São níveis diferentes de compreensão. Parte da oportunidade que a gente tem em trabalhar com a Abiquim e a ABBI (Associação Brasileira de Bioinovação) é entender de que forma a gente consegue demonstrar para as indústrias ou empresas um pouco mais resistentes a essa mudança — que é uma mudança assustadora — que existe um caminho lucrativo para essa transição. Eu acho que a sabedoria do Jim Fitterling, nosso CEO, é falar que o desafio de descarbonizar e crescer é também o de oferecer à indústria uma visão de que dá para fazer os dois, a gente não precisa escolher entre um e outro. Então, entendo que a gente está em uma indústria com diferentes graus de reconhecimento do desafio.

Quando a sra. fala que a indústria precisa entender que não é preciso escolher entre descarbonizar e crescer, por que ainda há essa percepção? A descarbonização é cara?

Muito cara. São trilhões de dólares para as indústrias nos setores regulados efetivamente conseguirem fazer a sua transição. E são muitas as tecnologias que ainda não foram desenvolvidas. Isso, então, pressupõe que você reconheça que está muito atrás em algumas áreas. Então, você vai precisar investir muito dinheiro em inovação e, obviamente, ter uma atenção para o quanto esse custo fixo vai impactar na operação. Temos um projeto, por exemplo, em Alberta, no Canadá, que vai ser a primeira operação carbono neutro dos escopos 1 e 2 da indústria química global. Esse projeto demandou investimento de US$ 6,5 bilhões para garantir tecnologia de capturas e sequestro de carbono, infraestrutura para chegar até a operação, e a gente também tinha uma conversa bem estabelecida com o governo de que as inovações ainda estão em construção. O governo do Canadá e o governo da província foram grandes incentivadores e ofereceram subsídios. Por isso temos acompanhado muito de perto aqui essa dança do diálogo público-privado. Os Estados Unidos e a Europa lançaram grandes planos industriais. O “Inflation Reduction Act” (voltado para soluções em energia limpa) nos Estados Unidos redirecionou o fluxo de investimento para lá, e a Europa deu uma resposta com o “Green Deal Industrial Plan” (de apoio à transição da indústria para as emissões zero). Estamos acenando para o governo (brasileiro) que subsídios para políticas que incentivem a inovação já estão acontecendo no mundo todo. A questão não é se vale a pena, mas saber quando o Brasil estará pronto para reconhecer e implementar incentivos para inovação e subsídios para transição industrial, para a gente não perder esse espaço.

Então, o setor privado no Brasil não consegue custear a descarbonização sem subsídio do poder público?

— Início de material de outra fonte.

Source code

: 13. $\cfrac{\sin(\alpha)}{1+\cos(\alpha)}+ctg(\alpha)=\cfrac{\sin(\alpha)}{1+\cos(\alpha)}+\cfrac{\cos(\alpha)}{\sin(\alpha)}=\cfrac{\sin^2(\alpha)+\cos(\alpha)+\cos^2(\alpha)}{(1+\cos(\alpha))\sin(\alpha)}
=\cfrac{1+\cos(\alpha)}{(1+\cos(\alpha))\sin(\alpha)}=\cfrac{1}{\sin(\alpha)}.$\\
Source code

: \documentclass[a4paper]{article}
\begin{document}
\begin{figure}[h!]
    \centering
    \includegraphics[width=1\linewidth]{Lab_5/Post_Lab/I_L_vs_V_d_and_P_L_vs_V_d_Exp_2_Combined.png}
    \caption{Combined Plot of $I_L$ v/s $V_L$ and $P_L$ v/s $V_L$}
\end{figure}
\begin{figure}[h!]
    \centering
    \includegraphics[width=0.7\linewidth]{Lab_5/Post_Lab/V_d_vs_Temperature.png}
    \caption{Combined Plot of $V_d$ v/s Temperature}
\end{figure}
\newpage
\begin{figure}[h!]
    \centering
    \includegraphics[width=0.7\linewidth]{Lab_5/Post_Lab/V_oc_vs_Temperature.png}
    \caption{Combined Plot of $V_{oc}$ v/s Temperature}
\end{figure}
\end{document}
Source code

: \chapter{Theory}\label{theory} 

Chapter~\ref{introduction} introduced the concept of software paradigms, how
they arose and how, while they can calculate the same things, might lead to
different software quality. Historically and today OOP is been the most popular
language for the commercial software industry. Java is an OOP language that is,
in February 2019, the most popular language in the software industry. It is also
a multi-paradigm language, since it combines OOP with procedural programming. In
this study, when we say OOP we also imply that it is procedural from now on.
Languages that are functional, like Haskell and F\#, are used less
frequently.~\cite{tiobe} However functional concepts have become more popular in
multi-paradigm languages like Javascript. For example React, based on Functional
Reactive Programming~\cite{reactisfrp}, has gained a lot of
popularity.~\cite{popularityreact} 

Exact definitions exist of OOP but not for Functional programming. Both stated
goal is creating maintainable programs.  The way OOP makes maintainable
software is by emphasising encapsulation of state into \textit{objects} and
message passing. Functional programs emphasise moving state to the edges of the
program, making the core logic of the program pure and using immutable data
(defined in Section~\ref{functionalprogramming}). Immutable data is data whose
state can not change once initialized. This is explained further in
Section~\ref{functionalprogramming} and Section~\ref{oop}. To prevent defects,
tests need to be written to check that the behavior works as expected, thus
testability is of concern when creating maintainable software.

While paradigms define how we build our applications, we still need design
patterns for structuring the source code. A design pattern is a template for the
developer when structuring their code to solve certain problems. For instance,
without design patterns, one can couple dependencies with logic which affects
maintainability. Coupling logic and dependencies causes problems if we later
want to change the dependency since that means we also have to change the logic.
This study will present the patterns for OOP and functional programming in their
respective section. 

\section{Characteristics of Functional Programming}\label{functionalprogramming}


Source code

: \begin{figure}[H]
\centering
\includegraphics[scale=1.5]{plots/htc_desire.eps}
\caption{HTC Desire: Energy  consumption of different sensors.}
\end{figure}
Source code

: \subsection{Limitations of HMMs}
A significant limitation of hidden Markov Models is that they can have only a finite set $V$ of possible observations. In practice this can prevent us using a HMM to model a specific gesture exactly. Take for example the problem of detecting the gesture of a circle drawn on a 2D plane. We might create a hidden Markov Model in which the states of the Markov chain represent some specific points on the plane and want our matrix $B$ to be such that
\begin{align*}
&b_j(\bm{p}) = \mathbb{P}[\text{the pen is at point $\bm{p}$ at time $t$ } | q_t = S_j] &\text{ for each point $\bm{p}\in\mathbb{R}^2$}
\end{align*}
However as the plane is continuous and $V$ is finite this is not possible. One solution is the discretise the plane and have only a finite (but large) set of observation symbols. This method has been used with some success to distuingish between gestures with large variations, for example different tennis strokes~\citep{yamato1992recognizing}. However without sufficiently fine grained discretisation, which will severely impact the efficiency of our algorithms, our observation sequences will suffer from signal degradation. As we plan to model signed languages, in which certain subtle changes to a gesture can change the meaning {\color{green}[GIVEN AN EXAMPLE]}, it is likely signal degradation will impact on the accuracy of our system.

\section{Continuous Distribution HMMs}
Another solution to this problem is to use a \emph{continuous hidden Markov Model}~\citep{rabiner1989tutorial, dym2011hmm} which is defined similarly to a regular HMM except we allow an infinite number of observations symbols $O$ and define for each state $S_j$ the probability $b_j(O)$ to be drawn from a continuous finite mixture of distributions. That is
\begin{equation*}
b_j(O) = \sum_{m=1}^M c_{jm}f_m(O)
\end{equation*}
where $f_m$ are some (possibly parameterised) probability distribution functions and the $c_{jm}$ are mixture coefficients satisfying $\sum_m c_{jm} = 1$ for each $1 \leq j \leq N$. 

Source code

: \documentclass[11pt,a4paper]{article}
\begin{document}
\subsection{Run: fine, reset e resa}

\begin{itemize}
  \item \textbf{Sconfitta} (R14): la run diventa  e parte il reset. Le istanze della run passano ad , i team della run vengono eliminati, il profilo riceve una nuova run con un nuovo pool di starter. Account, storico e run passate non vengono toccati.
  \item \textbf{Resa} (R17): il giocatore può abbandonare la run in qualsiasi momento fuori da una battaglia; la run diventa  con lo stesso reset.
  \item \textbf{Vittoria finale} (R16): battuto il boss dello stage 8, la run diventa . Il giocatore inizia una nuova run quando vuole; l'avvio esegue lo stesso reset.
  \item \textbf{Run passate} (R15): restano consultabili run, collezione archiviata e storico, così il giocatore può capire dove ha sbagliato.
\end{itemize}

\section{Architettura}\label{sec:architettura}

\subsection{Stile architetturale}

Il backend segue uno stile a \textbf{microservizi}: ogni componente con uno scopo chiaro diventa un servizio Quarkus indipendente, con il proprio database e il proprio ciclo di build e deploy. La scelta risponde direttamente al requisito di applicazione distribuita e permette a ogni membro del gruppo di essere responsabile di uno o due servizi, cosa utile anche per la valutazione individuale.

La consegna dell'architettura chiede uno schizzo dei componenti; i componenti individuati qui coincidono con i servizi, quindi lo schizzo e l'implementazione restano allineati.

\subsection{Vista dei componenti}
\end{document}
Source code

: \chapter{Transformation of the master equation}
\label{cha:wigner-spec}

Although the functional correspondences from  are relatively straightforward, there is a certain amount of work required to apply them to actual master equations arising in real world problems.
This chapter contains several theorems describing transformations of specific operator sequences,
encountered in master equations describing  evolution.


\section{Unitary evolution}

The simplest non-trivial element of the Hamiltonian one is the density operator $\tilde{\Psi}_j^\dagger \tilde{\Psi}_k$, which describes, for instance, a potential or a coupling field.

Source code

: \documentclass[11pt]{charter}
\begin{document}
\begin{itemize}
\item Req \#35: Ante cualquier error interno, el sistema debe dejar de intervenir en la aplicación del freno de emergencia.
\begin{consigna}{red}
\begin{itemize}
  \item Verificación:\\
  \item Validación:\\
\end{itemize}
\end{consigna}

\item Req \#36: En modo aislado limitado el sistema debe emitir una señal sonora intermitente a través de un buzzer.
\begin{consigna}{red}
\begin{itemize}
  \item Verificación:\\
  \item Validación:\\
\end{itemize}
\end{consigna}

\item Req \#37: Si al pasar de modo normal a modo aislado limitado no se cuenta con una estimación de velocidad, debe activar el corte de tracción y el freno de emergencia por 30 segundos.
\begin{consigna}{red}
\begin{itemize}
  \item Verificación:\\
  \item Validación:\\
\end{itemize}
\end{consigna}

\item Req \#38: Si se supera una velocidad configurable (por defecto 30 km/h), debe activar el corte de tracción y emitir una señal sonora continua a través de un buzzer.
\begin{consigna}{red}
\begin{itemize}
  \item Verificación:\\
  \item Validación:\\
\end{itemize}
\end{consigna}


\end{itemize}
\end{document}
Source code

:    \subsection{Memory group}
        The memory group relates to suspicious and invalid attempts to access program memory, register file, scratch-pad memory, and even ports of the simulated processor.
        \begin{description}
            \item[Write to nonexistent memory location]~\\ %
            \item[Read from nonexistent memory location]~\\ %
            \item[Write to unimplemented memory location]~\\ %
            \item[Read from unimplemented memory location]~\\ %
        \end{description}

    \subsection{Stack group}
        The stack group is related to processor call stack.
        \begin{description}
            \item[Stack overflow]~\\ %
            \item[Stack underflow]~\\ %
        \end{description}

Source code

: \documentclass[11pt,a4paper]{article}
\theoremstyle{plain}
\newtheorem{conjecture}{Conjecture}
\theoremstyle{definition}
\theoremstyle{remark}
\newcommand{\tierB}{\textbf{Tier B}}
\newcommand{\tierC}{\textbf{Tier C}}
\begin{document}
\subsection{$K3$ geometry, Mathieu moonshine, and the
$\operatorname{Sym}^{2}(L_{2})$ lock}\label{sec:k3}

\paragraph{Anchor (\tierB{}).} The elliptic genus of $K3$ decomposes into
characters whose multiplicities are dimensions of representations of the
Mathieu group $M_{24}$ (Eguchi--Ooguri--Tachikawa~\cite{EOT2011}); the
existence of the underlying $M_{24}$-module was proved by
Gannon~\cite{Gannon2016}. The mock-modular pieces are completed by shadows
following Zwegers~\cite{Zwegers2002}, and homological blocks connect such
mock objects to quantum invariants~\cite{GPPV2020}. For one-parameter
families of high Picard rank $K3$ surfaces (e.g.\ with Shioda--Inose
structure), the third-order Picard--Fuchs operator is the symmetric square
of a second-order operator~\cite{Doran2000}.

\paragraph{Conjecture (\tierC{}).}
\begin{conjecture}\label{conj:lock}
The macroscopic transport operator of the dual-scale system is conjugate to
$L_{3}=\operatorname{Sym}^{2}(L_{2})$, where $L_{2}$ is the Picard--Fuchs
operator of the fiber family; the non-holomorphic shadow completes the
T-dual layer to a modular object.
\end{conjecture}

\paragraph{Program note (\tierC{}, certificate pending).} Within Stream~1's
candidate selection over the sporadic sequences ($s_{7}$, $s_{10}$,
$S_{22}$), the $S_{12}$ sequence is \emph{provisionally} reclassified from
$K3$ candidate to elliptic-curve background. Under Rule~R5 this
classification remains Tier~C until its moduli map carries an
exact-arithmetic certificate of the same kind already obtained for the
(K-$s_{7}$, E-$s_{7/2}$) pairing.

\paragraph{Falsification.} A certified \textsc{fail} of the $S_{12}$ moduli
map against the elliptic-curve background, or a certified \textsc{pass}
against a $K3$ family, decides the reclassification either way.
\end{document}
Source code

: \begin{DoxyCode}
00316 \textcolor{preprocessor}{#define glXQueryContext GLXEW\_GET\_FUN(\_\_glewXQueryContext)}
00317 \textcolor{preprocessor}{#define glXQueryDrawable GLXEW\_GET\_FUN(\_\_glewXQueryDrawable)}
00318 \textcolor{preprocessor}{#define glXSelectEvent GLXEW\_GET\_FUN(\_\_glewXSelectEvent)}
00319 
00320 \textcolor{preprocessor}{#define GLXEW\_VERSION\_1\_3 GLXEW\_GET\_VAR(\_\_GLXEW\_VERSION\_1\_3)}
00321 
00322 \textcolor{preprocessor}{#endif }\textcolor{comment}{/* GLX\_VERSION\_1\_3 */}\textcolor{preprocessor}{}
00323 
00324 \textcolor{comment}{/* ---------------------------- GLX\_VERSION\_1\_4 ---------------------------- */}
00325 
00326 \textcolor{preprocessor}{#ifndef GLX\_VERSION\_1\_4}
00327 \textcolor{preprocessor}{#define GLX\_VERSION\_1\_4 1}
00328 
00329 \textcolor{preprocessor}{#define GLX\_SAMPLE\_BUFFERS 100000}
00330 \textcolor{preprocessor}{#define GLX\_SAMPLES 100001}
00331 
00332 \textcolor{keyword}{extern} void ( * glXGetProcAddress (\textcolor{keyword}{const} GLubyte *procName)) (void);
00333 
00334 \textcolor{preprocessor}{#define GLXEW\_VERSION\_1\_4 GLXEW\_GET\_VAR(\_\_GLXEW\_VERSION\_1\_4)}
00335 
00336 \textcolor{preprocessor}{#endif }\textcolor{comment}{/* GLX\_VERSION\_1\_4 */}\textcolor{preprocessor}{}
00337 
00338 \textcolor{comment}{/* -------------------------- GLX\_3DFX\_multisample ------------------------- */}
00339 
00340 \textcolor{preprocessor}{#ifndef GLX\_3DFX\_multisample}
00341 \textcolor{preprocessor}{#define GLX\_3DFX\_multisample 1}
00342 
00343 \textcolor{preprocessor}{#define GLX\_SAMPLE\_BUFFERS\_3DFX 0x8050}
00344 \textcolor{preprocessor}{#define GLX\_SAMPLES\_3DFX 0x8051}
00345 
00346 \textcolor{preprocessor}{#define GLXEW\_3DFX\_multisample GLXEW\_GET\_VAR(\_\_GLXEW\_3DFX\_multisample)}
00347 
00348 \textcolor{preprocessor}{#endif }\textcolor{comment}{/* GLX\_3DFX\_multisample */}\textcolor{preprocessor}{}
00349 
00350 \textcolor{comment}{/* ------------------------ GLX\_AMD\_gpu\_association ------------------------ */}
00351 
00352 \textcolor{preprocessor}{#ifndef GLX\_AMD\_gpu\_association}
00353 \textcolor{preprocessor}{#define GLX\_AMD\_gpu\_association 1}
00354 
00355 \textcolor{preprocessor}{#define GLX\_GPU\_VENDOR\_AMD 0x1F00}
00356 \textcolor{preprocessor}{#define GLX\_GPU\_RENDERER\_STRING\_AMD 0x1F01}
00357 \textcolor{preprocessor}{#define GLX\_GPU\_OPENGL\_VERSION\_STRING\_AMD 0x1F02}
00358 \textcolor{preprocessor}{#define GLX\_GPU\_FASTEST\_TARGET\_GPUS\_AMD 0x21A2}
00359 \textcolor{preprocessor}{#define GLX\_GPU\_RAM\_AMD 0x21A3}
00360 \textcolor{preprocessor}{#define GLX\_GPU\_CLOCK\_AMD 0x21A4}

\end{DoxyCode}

Acho que não existe uma resposta definitiva para qualquer coisa. O que eu enxergo é que, por exemplo, o “Inflation Reduction Act” mudou os fluxos de investimentos estrangeiro direto para os Estados Unidos. Tem empresa brasileira que foi para lá construir estrutura para SAF (combustível sustentável de aviação). O ponto principal para o governo brasileiro — e eu acho que o governo tem se esforçado em conseguir fazer essas conexões, como o Nova Indústria Brasil, que é um início de conversa bastante bom — é reconhecer que, em um mundo globalizado, quem oferece as melhores condições para uma empresa ser competitiva na sua estrutura está na frente. A gente pode ser o país do futuro eternamente, se o cara fizer a conta na ponta do lápis e for muito mais complexo e demorado investir no Brasil, será uma decisão pragmática, né? Então, o meu ponto sobre a política pública é que os incentivos, os subsídios e o reconhecimento de um plano específico de modernização e inovação da indústria está colocado em vários grandes países desenvolvidos. A pergunta é como é que o Brasil quer responder a isso.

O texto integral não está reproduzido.